Location. The geographical boundaries of the CLUB shall be within the borders of Canada.



Logo. The logo, an impression of which is reproduced below, shall be the official logo of the CLUB.


Objectives. The objectives of the CLUB shall be:


  1. to provide the public with information on the Great Pyrenees Standard, temperament and characteristics of the breed,

  2. to research and develop educational and resource material for distribution, on the health, care, upbringing and training of the Great Pyrenees,


  1. to encourage and promote quality in the breeding of purebred Great Pyrenees and to do all possible to bring their natural qualities to perfection,

  2. to urge members and breeders to accept the standard of the breed as approved by The Canadian Kennel Club as the premier standard of excellence,

  3. to impress on members, and the public, the importance of adhering to responsible breeding and ownership practices,

  4. to encourage the organization of independent local Great Pyrenees Specialty Clubs in those locations where there are sufficient fanciers if the breed to meet the requirements of The Canadian Kennel Club,

  5. to acquaint Great Pyrenees fanciers with the objectives, services, and activities of the CLUB, and encourage them to membership,

  6. to assist and engage in activities intended to further the interests of the CLUB, such as educational programs, committee development, conducting sanctioned and approved events under the rules of The Canadian Kennel Club, abiding by the principles of the Canadian Kennel Club Code of Ethics, Specialty shows, and to liaison with other Great Pyrenees fanciers and organizations,

  7. to collect, preserve and publish data relating to the history of the Great Pyrenees breed in Canada,

  8. to recognize the abilities and achievements of individual members, Great Pyrenees (as companions, livestock guardians, and/or as show dogs), and of other organizations concerned for the welfare of all dogs,

  9. to adopt and adhere to a Code of Ethics to promote and foster the highest standards among owners and breeders, and

  10. to do all in its power to protect and advance the interest of the breed and to encourage sportsmanlike competition and cooperation at conformation shows, field trials and tests, obedience trials and at all times.
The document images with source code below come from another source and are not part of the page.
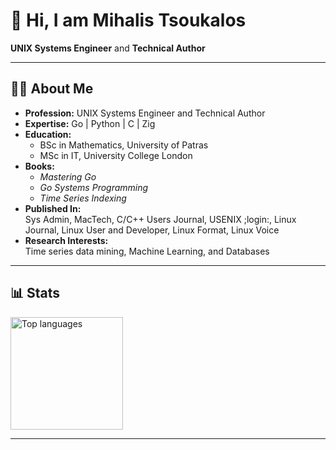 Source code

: # 👋 Hi, I am Mihalis Tsoukalos

**UNIX Systems Engineer** and **Technical Author**

---

## 🧑‍💻 About Me

- **Profession:** UNIX Systems Engineer and Technical Author
- **Expertise:** Go | Python | C | Zig
- **Education:**  
  - BSc in Mathematics, University of Patras  
  - MSc in IT, University College London  
- **Books:**  
  - *Mastering Go*
  - *Go Systems Programming*
  - *Time Series Indexing*
- **Published In:**  
  Sys Admin, MacTech, C/C++ Users Journal, USENIX ;login:, Linux Journal, Linux User and Developer, Linux Format, Linux Voice  
- **Research Interests:**  
  Time series data mining, Machine Learning, and Databases

---

## 📊 Stats

<p align="left">
  <img height="180em" src="https://github-readme-stats.vercel.app/api/top-langs/?username=mactsouk&layout=compact&hide_border=true&theme=default" alt="Top languages"/>
</p>

---

<!--
Minimal, clean, and professional profile by Mihalis Tsoukalos.
-->
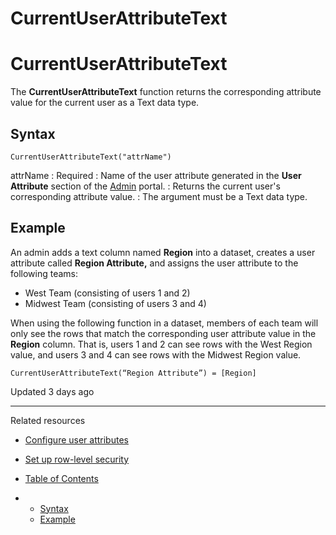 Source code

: # CurrentUserAttributeText

# CurrentUserAttributeText

The **CurrentUserAttributeText** function returns the corresponding attribute value for the current user as a Text data type.

## Syntax

`CurrentUserAttributeText("attrName")`

attrName
:   Required
:   Name of the user attribute generated in the **User Attribute** section of the [Admin](/docs/access-the-administration-portal) portal.
:   Returns the current user's corresponding attribute value.
:   The argument must be a Text data type.

## Example

An admin adds a text column named **Region** into a dataset, creates a user attribute called **Region Attribute,** and assigns the user attribute to the following teams:

* West Team (consisting of users 1 and 2)
* Midwest Team (consisting of users 3 and 4)

When using the following function in a dataset, members of each team will only see the rows that match the corresponding user attribute value in the **Region** column. That is, users 1 and 2 can see rows with the West Region value, and users 3 and 4 can see rows with the Midwest Region value.

`CurrentUserAttributeText(“Region Attribute”) = [Region]`

Updated 3 days ago

---

Related resources

* [Configure user attributes](/docs/user-attributes)
* [Set up row-level security](/docs/set-up-row-level-security)

* [Table of Contents](#)
* + [Syntax](#syntax)
  + [Example](#example) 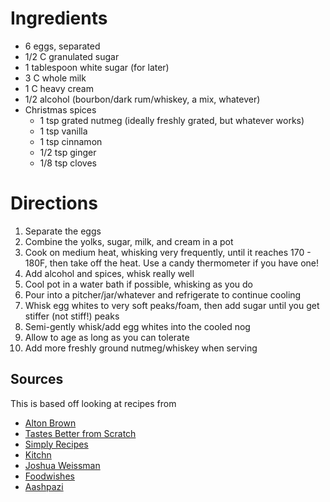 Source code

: # Ingredients

- 6 eggs, separated
- 1/2 C granulated sugar
- 1 tablespoon white sugar (for later)
- 3 C whole milk
- 1 C heavy cream
- 1/2 alcohol (bourbon/dark rum/whiskey, a mix, whatever)
- Christmas spices
  - 1 tsp grated nutmeg (ideally freshly grated, but whatever works)
  - 1 tsp vanilla
  - 1 tsp cinnamon
  - 1/2 tsp ginger
  - 1/8 tsp cloves

# Directions

1. Separate the eggs
2. Combine the yolks, sugar, milk, and cream in a pot
3. Cook on medium heat, whisking very frequently, until it reaches 170 - 180F, then take off the heat. Use a candy thermometer if you have one!
4. Add alcohol and spices, whisk really well
5. Cool pot in a water bath if possible, whisking as you do
6. Pour into a pitcher/jar/whatever and refrigerate to continue cooling
7. Whisk egg whites to very soft peaks/foam, then add sugar until you get stiffer (not stiff!) peaks
8. Semi-gently whisk/add egg whites into the cooled nog
9. Allow to age as long as you can tolerate
10. Add more freshly ground nutmeg/whiskey when serving

## Sources
This is based off looking at recipes from
- [Alton Brown](https://www.foodnetwork.com/recipes/alton-brown/eggnog-recipe2-2013745)
- [Tastes Better from Scratch](https://tastesbetterfromscratch.com/homemade-eggnog/)
- [Simply Recipes](https://www.simplyrecipes.com/recipes/eggnog/)
- [Kitchn](https://www.thekitchn.com/how-to-make-homemade-eggnog-cooking-lessons-from-the-kitchn-214298)
- [Joshua Weissman](https://www.youtube.com/watch?v=ukB6v94vyKc)
- [Foodwishes](https://foodwishes.blogspot.com/2015/12/christmas-eggnog-maybe-i-do-like-it.html)
- [Aashpazi](https://www.youtube.com/watch?v=U5-WnoUmWOI)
The CLUB shall not be conducted or operated for profit and no part of any profits or remainder or residue from dues or donations to the CLUB shall inure to the benefit of any member or individual.
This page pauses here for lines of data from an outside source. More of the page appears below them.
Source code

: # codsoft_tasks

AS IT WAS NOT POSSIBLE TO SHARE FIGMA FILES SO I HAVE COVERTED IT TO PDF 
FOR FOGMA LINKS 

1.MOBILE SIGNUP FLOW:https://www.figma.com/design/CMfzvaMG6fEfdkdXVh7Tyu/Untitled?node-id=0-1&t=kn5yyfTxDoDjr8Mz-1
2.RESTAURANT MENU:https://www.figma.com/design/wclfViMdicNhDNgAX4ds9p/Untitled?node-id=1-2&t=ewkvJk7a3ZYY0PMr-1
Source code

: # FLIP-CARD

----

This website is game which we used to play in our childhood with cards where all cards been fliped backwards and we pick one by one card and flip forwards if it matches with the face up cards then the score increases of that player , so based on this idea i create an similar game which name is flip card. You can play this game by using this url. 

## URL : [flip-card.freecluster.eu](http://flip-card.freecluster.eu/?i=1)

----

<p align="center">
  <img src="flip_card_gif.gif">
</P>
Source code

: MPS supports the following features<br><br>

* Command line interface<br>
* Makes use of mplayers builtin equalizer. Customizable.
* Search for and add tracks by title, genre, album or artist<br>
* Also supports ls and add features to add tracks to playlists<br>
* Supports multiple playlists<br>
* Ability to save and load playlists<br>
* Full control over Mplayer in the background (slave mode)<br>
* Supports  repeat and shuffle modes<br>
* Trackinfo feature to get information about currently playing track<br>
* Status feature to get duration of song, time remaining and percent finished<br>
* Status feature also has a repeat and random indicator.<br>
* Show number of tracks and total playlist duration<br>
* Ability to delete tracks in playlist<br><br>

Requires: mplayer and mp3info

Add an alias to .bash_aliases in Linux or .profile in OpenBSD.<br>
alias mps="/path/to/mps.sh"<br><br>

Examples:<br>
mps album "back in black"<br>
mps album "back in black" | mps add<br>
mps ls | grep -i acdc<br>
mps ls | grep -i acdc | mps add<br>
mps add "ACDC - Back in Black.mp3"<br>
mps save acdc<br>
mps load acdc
The members of the CLUB shall adopt and may from time to time revise such Bylaws as may be required to carry out these objectives.
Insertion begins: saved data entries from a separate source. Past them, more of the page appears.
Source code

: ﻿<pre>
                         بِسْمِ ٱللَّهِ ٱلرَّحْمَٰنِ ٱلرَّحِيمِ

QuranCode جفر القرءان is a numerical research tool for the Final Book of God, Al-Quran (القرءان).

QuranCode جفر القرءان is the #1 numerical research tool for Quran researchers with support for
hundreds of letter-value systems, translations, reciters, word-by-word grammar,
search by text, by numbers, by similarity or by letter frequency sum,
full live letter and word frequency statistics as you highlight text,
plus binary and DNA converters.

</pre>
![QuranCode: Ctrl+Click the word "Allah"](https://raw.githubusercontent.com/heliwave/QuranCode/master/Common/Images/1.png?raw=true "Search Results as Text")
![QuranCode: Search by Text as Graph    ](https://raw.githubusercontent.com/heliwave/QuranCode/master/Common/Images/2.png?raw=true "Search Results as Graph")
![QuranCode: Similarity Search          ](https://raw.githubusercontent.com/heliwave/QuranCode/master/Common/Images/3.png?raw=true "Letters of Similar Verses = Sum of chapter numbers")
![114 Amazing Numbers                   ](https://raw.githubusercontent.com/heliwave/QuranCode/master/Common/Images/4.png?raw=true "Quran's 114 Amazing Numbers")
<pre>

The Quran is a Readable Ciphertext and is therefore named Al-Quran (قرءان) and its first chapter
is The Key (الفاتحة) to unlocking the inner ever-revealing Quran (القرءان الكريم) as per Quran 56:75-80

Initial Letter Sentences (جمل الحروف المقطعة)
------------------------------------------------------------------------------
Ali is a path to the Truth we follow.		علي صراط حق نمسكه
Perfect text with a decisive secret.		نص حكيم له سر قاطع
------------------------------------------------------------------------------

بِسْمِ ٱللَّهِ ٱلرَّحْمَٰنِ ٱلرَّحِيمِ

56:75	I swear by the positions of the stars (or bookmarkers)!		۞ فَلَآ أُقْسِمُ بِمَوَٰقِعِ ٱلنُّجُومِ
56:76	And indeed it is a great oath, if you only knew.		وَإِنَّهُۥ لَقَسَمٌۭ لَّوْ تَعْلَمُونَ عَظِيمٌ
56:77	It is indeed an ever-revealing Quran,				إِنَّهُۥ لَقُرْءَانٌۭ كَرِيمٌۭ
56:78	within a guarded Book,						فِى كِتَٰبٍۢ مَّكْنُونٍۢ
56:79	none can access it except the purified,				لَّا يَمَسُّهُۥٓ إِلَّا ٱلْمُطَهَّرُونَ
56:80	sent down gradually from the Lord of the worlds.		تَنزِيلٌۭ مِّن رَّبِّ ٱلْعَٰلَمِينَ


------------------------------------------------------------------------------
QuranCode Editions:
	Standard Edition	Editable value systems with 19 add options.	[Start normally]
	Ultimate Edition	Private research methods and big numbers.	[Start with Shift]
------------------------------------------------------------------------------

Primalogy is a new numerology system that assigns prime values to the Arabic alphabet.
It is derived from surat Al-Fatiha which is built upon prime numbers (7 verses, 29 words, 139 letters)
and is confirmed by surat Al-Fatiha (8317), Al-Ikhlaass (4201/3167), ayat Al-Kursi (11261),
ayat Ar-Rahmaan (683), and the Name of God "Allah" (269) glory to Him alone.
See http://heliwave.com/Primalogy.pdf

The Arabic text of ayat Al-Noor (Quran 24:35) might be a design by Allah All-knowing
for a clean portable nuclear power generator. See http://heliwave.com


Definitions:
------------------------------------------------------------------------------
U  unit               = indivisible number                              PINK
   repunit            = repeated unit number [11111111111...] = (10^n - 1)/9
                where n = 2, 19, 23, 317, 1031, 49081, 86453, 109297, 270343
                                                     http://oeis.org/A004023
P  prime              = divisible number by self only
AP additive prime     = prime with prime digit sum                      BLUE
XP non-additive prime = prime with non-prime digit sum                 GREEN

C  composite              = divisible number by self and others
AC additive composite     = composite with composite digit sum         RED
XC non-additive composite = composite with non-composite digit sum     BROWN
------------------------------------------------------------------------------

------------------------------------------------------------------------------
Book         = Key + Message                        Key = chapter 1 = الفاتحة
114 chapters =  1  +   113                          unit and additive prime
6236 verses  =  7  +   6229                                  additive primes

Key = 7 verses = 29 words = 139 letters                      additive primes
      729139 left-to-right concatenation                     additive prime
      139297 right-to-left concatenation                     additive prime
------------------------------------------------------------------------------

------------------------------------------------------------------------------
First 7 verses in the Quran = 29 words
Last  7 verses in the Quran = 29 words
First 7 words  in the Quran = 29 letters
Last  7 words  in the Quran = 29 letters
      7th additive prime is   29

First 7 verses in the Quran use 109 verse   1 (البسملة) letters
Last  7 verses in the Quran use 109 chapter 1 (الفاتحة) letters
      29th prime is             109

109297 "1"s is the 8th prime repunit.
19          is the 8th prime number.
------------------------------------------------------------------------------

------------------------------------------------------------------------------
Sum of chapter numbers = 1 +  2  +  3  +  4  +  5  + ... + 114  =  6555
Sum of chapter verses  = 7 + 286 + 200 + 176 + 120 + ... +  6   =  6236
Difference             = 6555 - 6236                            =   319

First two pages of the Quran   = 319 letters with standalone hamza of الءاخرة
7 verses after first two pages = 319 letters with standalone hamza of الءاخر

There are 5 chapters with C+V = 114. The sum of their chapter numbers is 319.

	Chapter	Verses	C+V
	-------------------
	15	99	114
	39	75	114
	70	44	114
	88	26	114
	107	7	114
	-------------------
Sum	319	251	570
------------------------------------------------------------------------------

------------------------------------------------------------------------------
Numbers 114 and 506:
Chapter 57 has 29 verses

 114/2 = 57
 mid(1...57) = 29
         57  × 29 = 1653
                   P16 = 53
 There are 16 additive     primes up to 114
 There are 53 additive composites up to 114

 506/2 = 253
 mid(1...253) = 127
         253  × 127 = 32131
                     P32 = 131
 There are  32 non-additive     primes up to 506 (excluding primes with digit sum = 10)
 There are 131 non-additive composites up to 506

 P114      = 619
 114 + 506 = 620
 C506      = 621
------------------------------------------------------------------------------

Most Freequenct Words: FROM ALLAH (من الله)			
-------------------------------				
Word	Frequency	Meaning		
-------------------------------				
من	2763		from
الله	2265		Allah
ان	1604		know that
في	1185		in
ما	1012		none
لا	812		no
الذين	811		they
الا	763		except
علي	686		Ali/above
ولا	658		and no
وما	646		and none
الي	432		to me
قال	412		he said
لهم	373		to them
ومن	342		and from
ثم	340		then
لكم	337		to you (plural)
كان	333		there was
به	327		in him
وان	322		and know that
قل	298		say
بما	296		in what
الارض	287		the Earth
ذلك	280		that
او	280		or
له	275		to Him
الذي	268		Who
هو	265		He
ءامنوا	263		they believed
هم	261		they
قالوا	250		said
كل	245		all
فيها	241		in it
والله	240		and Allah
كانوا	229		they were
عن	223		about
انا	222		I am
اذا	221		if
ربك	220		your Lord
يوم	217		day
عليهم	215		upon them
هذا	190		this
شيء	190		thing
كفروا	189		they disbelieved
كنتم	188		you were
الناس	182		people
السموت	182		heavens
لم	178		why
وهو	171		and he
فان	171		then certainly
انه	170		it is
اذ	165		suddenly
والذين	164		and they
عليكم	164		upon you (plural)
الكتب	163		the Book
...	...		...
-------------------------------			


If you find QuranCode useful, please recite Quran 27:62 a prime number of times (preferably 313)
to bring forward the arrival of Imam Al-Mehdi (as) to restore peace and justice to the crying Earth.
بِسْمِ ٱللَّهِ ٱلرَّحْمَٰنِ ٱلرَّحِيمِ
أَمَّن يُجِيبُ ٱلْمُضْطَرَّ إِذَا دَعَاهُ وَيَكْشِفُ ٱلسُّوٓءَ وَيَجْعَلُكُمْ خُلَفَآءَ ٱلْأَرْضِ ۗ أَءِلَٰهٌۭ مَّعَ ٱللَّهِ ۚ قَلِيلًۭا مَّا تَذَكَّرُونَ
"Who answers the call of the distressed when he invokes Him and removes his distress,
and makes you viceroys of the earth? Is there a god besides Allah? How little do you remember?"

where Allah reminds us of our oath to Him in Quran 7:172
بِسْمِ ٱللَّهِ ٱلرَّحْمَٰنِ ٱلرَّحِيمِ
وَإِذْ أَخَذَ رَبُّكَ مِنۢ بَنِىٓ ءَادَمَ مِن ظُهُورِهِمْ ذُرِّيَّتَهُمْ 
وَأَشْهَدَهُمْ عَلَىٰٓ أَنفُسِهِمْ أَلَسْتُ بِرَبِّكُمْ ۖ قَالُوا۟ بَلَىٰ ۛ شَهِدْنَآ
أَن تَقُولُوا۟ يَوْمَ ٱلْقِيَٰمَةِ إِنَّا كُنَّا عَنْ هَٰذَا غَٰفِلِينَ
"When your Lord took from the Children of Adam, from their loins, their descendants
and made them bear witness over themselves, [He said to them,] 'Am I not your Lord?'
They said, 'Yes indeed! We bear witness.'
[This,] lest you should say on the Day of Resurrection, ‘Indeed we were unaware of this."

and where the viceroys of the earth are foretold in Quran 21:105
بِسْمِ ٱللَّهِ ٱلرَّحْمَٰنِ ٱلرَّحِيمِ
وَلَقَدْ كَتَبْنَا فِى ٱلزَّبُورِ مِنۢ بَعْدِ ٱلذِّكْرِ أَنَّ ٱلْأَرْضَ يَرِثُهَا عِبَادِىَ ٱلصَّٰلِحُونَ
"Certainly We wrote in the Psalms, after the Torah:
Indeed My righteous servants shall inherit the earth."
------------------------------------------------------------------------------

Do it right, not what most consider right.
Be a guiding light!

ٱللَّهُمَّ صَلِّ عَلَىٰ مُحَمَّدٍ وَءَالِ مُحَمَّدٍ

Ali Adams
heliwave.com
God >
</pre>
Eligibility. Membership shall be limited to those persons interested in furthering the objectives set forth in the Constitution, who are in good standing with the Canadian Kennel Club, and who agree to abide by the Constitution, Bylaws, Code of Ethics, and other legal instruments of the CLUB.


No person shall be eligible for, or continue to enjoy membership who is under suspension or expulsion by the Canadian Kennel Club, or a Regional Great Pyrenees Affiliate Club, or who has been convicted of cruelty to animals.



Classes. There shall be three (3) types of individual members as follows;


  1. Associate Members. Associate members shall be those persons who have paid the prescribed fee and who have been elected to membership in accordance with the Bylaws, ARTICLE 4, SECTION 1. Associate members shall not vote at any meeting, nor hold a position on the Executive Council, nor vote in any election or referendum.

  2. Active Members. Active members shall be those persons who have paid the prescribed fee, subscribe to uphold the Code of Ethics, and who have held Associate membership in the CLUB for a period of one calendar year. A formal application for Active membership is not required. Active members, who are Resident in Canada, shall be eligible to vote and stand for election.

  3. Honorary Members. Honorary members shall be Active members in good standing who have been elected to an Honorary membership in accordance with the Bylaws, ARTICLE 1, SECTION 3. Honorary members are entitled to all privileges of the CLUB and are not required to pay membership fees.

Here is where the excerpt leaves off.